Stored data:

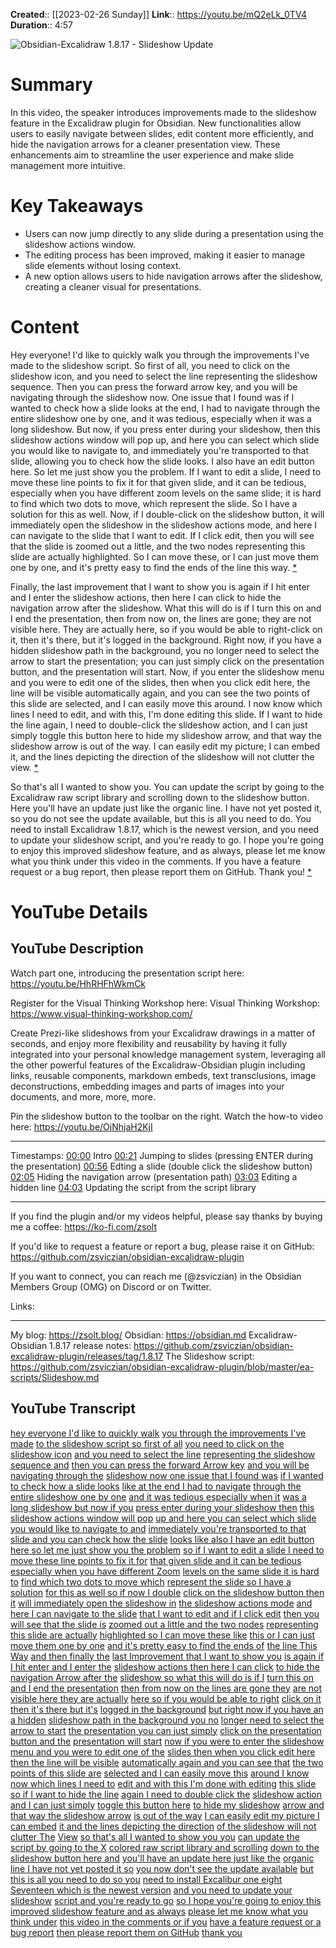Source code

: **Created**:: [[2023-02-26 Sunday]]
**Link**:: https://youtu.be/mQ2eLk_0TV4
**Duration**:: 4:57

![Obsidian-Excalidraw 1.8.17 - Slideshow Update](https://youtu.be/mQ2eLk_0TV4)

# Summary
In this video, the speaker introduces improvements made to the slideshow feature in the Excalidraw plugin for Obsidian. New functionalities allow users to easily navigate between slides, edit content more efficiently, and hide the navigation arrows for a cleaner presentation view. These enhancements aim to streamline the user experience and make slide management more intuitive.

# Key Takeaways
- Users can now jump directly to any slide during a presentation using the slideshow actions window.
- The editing process has been improved, making it easier to manage slide elements without losing context.
- A new option allows users to hide navigation arrows after the slideshow, creating a cleaner visual for presentations.

# Content
Hey everyone! I'd like to quickly walk you through the improvements I've made to the slideshow script. So first of all, you need to click on the slideshow icon, and you need to select the line representing the slideshow sequence. Then you can press the forward arrow key, and you will be navigating through the slideshow now. One issue that I found was if I wanted to check how a slide looks at the end, I had to navigate through the entire slideshow one by one, and it was tedious, especially when it was a long slideshow. But now, if you press enter during your slideshow, then this slideshow actions window will pop up, and here you can select which slide you would like to navigate to, and immediately you're transported to that slide, allowing you to check how the slide looks. I also have an edit button here. So let me just show you the problem. If I want to edit a slide, I need to move these line points to fix it for that given slide, and it can be tedious, especially when you have different zoom levels on the same slide; it is hard to find which two dots to move, which represent the slide. So I have a solution for this as well. Now, if I double-click on the slideshow button, it will immediately open the slideshow in the slideshow actions mode, and here I can navigate to the slide that I want to edit. If I click edit, then you will see that the slide is zoomed out a little, and the two nodes representing this slide are actually highlighted. So I can move these, or I can just move them one by one, and it's pretty easy to find the ends of the line this way. [* ](https://youtu.be/mQ2eLk_0TV4?t=0)

Finally, the last improvement that I want to show you is again if I hit enter and I enter the slideshow actions, then here I can click to hide the navigation arrow after the slideshow. What this will do is if I turn this on and I end the presentation, then from now on, the lines are gone; they are not visible here. They are actually here, so if you would be able to right-click on it, then it's there, but it's logged in the background. Right now, if you have a hidden slideshow path in the background, you no longer need to select the arrow to start the presentation; you can just simply click on the presentation button, and the presentation will start. Now, if you enter the slideshow menu and you were to edit one of the slides, then when you click edit here, the line will be visible automatically again, and you can see the two points of this slide are selected, and I can easily move this around. I now know which lines I need to edit, and with this, I'm done editing this slide. If I want to hide the line again, I need to double-click the slideshow action, and I can just simply toggle this button here to hide my slideshow arrow, and that way the slideshow arrow is out of the way. I can easily edit my picture; I can embed it, and the lines depicting the direction of the slideshow will not clutter the view. [* ](https://youtu.be/mQ2eLk_0TV4?t=126)

So that's all I wanted to show you. You can update the script by going to the Excalidraw raw script library and scrolling down to the slideshow button. Here you'll have an update just like the organic line. I have not yet posted it, so you do not see the update available, but this is all you need to do. You need to install Excalidraw 1.8.17, which is the newest version, and you need to update your slideshow script, and you're ready to go. I hope you're going to enjoy this improved slideshow feature, and as always, please let me know what you think under this video in the comments. If you have a feature request or a bug report, then please report them on GitHub. Thank you! [* ](https://youtu.be/mQ2eLk_0TV4?t=245)

# YouTube Details

## YouTube Description

Watch part one, introducing the presentation script here: https://youtu.be/HhRHFhWkmCk

Register for the Visual Thinking Workshop here: Visual Thinking Workshop: https://www.visual-thinking-workshop.com/

Create Prezi-like slideshows from your Excalidraw drawings in a matter of seconds, and enjoy more flexibility and reusability by having it fully integrated into your personal knowledge management system, leveraging all the other powerful features of the Excalidraw-Obsidian plugin including links, reusable components, markdown embeds, text transclusions, image deconstructions, embedding images and parts of images into your documents, and more, more, more.

Pin the slideshow button to the toolbar on the right. Watch the how-to video here: https://youtu.be/OjNhjaH2KjI

-------

Timestamps: 
[00:00](https://youtu.be/mQ2eLk_0TV4?t=0) Intro
[00:21](https://youtu.be/mQ2eLk_0TV4?t=21) Jumping to slides (pressing ENTER during the presentation)
[00:56](https://youtu.be/mQ2eLk_0TV4?t=56) Edting a slide (double click the slideshow button)
[02:05](https://youtu.be/mQ2eLk_0TV4?t=125) Hiding the navigation arrow (presentation path) 
[03:03](https://youtu.be/mQ2eLk_0TV4?t=183) Editing a hidden line
[04:03](https://youtu.be/mQ2eLk_0TV4?t=243) Updating the script from the script library

-------

If you find the plugin and/or my videos helpful, please say thanks by buying me a coffee: https://ko-fi.com/zsolt

If you'd like to request a feature or report a bug, please raise it on GitHub: https://github.com/zsviczian/obsidian-excalidraw-plugin

If you want to connect, you can reach me (@zsviczian) in the Obsidian Members Group (OMG) on Discord or on Twitter. 

Links: 

---------

My blog: https://zsolt.blog/ 
Obsidian: https://obsidian.md
Excalidraw-Obsidian 1.8.17 release notes: https://github.com/zsviczian/obsidian-excalidraw-plugin/releases/tag/1.8.17
The Slideshow script: https://github.com/zsviczian/obsidian-excalidraw-plugin/blob/master/ea-scripts/Slideshow.md

## YouTube Transcript

[hey everyone I'd like to quickly walk](https://youtu.be/mQ2eLk_0TV4?t=0) [you through the improvements I've made](https://youtu.be/mQ2eLk_0TV4?t=3) [to the slideshow script so first of all](https://youtu.be/mQ2eLk_0TV4?t=4) [you need to click on the slideshow icon](https://youtu.be/mQ2eLk_0TV4?t=7) [and you need to select the line](https://youtu.be/mQ2eLk_0TV4?t=9) [representing the slideshow sequence and](https://youtu.be/mQ2eLk_0TV4?t=12) [then you can press the forward Arrow key](https://youtu.be/mQ2eLk_0TV4?t=16) [and you will be navigating through the](https://youtu.be/mQ2eLk_0TV4?t=18) [slideshow now one issue that I found was](https://youtu.be/mQ2eLk_0TV4?t=21) [if I wanted to check how a slide looks](https://youtu.be/mQ2eLk_0TV4?t=23) [like at the end I had to navigate](https://youtu.be/mQ2eLk_0TV4?t=27) [through the entire slideshow one by one](https://youtu.be/mQ2eLk_0TV4?t=28) [and it was tedious especially when it](https://youtu.be/mQ2eLk_0TV4?t=31) [was a long slideshow but now if you](https://youtu.be/mQ2eLk_0TV4?t=34) [press enter during your slideshow then](https://youtu.be/mQ2eLk_0TV4?t=37) [this slideshow actions window will pop](https://youtu.be/mQ2eLk_0TV4?t=41) [up and here you can select which slide](https://youtu.be/mQ2eLk_0TV4?t=44) [you would like to navigate to and](https://youtu.be/mQ2eLk_0TV4?t=47) [immediately you're transported to that](https://youtu.be/mQ2eLk_0TV4?t=49) [slide and you can check how the slide](https://youtu.be/mQ2eLk_0TV4?t=52) [looks like also I have an edit button](https://youtu.be/mQ2eLk_0TV4?t=55) [here so let me just show you the problem](https://youtu.be/mQ2eLk_0TV4?t=59) [so if I want to edit a slide I need to](https://youtu.be/mQ2eLk_0TV4?t=61) [move these line points to fix it for](https://youtu.be/mQ2eLk_0TV4?t=66) [that given slide and it can be tedious](https://youtu.be/mQ2eLk_0TV4?t=70) [especially when you have different Zoom](https://youtu.be/mQ2eLk_0TV4?t=72) [levels on the same slide it is hard to](https://youtu.be/mQ2eLk_0TV4?t=75) [find which two dots to move which](https://youtu.be/mQ2eLk_0TV4?t=78) [represent the slide so I have a solution](https://youtu.be/mQ2eLk_0TV4?t=81) [for this as well so if now I double](https://youtu.be/mQ2eLk_0TV4?t=85) [click on the slideshow button then it](https://youtu.be/mQ2eLk_0TV4?t=88) [will immediately open the slideshow in](https://youtu.be/mQ2eLk_0TV4?t=91) [the slideshow actions mode](https://youtu.be/mQ2eLk_0TV4?t=94) [and here I can navigate to the slide](https://youtu.be/mQ2eLk_0TV4?t=97) [that I want to edit and if I click edit](https://youtu.be/mQ2eLk_0TV4?t=100) [then you will see that the slide is](https://youtu.be/mQ2eLk_0TV4?t=104) [zoomed out a little and the two nodes](https://youtu.be/mQ2eLk_0TV4?t=108) [representing this slide are actually](https://youtu.be/mQ2eLk_0TV4?t=111) [highlighted so I can move these like](https://youtu.be/mQ2eLk_0TV4?t=114) [this or I can just move them one by one](https://youtu.be/mQ2eLk_0TV4?t=117) [and it's pretty easy to find the ends of](https://youtu.be/mQ2eLk_0TV4?t=120) [the line This Way](https://youtu.be/mQ2eLk_0TV4?t=124) [and then finally the](https://youtu.be/mQ2eLk_0TV4?t=126) [last Improvement that I want to show you](https://youtu.be/mQ2eLk_0TV4?t=128) [is again if I hit enter and I enter the](https://youtu.be/mQ2eLk_0TV4?t=131) [slideshow actions then here I can click](https://youtu.be/mQ2eLk_0TV4?t=135) [to hide the navigation Arrow after the](https://youtu.be/mQ2eLk_0TV4?t=139) [slideshow so what this will do is if I](https://youtu.be/mQ2eLk_0TV4?t=143) [turn this on and I end the presentation](https://youtu.be/mQ2eLk_0TV4?t=145) [then from now on the lines are gone they](https://youtu.be/mQ2eLk_0TV4?t=150) [are not visible here they are actually](https://youtu.be/mQ2eLk_0TV4?t=154) [here so if you would be able to right](https://youtu.be/mQ2eLk_0TV4?t=156) [click on it then it's there but it's](https://youtu.be/mQ2eLk_0TV4?t=160) [logged in the background](https://youtu.be/mQ2eLk_0TV4?t=163) [but right now if you have an a hidden](https://youtu.be/mQ2eLk_0TV4?t=165) [slideshow path in the background you no](https://youtu.be/mQ2eLk_0TV4?t=169) [longer need to select the arrow to start](https://youtu.be/mQ2eLk_0TV4?t=172) [the presentation you can just simply](https://youtu.be/mQ2eLk_0TV4?t=175) [click on the presentation button and the](https://youtu.be/mQ2eLk_0TV4?t=177) [presentation will start](https://youtu.be/mQ2eLk_0TV4?t=181) [now if you were to enter the slideshow](https://youtu.be/mQ2eLk_0TV4?t=183) [menu and you were to edit one of the](https://youtu.be/mQ2eLk_0TV4?t=186) [slides then when you click edit here](https://youtu.be/mQ2eLk_0TV4?t=190) [then the line will be visible](https://youtu.be/mQ2eLk_0TV4?t=193) [automatically again and you can see that](https://youtu.be/mQ2eLk_0TV4?t=196) [the two points of this slide are](https://youtu.be/mQ2eLk_0TV4?t=199) [selected and I can easily move this](https://youtu.be/mQ2eLk_0TV4?t=202) [around I know now which lines I need to](https://youtu.be/mQ2eLk_0TV4?t=205) [edit and with this I'm done with editing](https://youtu.be/mQ2eLk_0TV4?t=208) [this slide so if I want to hide the line](https://youtu.be/mQ2eLk_0TV4?t=212) [again I need to double click the](https://youtu.be/mQ2eLk_0TV4?t=214) [slideshow action and I can just simply](https://youtu.be/mQ2eLk_0TV4?t=217) [toggle this button here](https://youtu.be/mQ2eLk_0TV4?t=219) [to hide my slideshow](https://youtu.be/mQ2eLk_0TV4?t=222) [arrow and that way the slideshow arrow](https://youtu.be/mQ2eLk_0TV4?t=225) [is out of the way](https://youtu.be/mQ2eLk_0TV4?t=228) [I can easily edit my picture I can embed](https://youtu.be/mQ2eLk_0TV4?t=230) [it and the lines depicting the direction](https://youtu.be/mQ2eLk_0TV4?t=233) [of the slideshow will not clutter The](https://youtu.be/mQ2eLk_0TV4?t=238) [View](https://youtu.be/mQ2eLk_0TV4?t=242) [so that's all I wanted to show you you](https://youtu.be/mQ2eLk_0TV4?t=243) [can update the script by going to the X](https://youtu.be/mQ2eLk_0TV4?t=245) [colored raw script library and scrolling](https://youtu.be/mQ2eLk_0TV4?t=248) [down to the slideshow button here and](https://youtu.be/mQ2eLk_0TV4?t=252) [you'll have an update here just like the](https://youtu.be/mQ2eLk_0TV4?t=255) [organic line I have not yet posted it so](https://youtu.be/mQ2eLk_0TV4?t=258) [you now don't see the update available](https://youtu.be/mQ2eLk_0TV4?t=261) [but this is all you need to do so you](https://youtu.be/mQ2eLk_0TV4?t=263) [need to install Excalibur one eight](https://youtu.be/mQ2eLk_0TV4?t=266) [Seventeen which is the newest version](https://youtu.be/mQ2eLk_0TV4?t=270) [and you need to update your slideshow](https://youtu.be/mQ2eLk_0TV4?t=272) [script and you're ready to go](https://youtu.be/mQ2eLk_0TV4?t=275) [so I hope you're going to enjoy this](https://youtu.be/mQ2eLk_0TV4?t=278) [improved slideshow feature and as always](https://youtu.be/mQ2eLk_0TV4?t=280) [please let me know what you think under](https://youtu.be/mQ2eLk_0TV4?t=284) [this video in the comments or if you](https://youtu.be/mQ2eLk_0TV4?t=287) [have a feature request or a bug report](https://youtu.be/mQ2eLk_0TV4?t=289) [then please report them on GitHub](https://youtu.be/mQ2eLk_0TV4?t=291) [thank you](https://youtu.be/mQ2eLk_0TV4?t=295)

■ Your objective ■
Check every line of the data above for the string "YouTube", and copy those that have it.

■ Problem solution ■
# YouTube Details
## YouTube Description
## YouTube Transcript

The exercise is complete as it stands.